Source texts of formatted documents:
============

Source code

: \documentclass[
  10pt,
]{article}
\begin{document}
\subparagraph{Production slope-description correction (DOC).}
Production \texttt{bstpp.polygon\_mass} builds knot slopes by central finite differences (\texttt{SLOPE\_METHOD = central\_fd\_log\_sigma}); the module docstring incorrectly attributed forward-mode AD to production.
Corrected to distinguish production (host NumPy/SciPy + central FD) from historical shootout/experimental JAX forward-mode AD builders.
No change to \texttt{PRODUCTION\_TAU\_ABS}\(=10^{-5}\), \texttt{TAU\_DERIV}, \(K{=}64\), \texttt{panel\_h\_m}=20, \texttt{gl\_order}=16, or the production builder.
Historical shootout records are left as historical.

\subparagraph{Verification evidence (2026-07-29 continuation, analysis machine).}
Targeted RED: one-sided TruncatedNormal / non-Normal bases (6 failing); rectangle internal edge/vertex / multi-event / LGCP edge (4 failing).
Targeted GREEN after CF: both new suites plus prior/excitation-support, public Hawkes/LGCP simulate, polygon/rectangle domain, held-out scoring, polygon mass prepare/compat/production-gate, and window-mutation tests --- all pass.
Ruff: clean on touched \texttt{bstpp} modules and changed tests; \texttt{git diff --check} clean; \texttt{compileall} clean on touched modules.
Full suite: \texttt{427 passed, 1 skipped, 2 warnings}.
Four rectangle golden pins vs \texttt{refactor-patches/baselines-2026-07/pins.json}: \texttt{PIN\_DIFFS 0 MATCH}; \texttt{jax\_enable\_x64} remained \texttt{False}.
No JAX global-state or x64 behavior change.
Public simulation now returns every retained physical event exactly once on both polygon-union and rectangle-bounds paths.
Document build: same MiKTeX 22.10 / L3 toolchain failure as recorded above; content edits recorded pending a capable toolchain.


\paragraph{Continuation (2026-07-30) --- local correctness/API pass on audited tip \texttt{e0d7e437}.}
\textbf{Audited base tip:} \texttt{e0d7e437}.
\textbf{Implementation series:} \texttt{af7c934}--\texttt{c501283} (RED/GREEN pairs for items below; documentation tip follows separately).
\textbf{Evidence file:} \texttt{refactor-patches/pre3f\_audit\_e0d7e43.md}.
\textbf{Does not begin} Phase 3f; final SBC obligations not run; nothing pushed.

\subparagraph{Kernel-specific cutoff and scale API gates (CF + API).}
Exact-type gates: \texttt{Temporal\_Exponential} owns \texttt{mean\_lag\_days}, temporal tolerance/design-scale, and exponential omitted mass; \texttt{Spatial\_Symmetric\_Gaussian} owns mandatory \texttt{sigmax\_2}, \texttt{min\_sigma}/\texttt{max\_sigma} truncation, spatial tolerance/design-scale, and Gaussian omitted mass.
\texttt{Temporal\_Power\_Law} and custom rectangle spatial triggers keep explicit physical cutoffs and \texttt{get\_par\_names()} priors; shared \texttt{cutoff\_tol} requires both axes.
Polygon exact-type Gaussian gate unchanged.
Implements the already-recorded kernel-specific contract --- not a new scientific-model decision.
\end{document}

============

What the exercise asks:
If the word "bstpp" appears in a line above, copy that line.

Reply to the task:
Production \texttt{bstpp.polygon\_mass} builds knot slopes by central finite differences (\texttt{SLOPE\_METHOD = central\_fd\_log\_sigma}); the module docstring incorrectly attributed forward-mode AD to production.
Ruff: clean on touched \texttt{bstpp} modules and changed tests; \texttt{git diff --check} clean; \texttt{compileall} clean on touched modules.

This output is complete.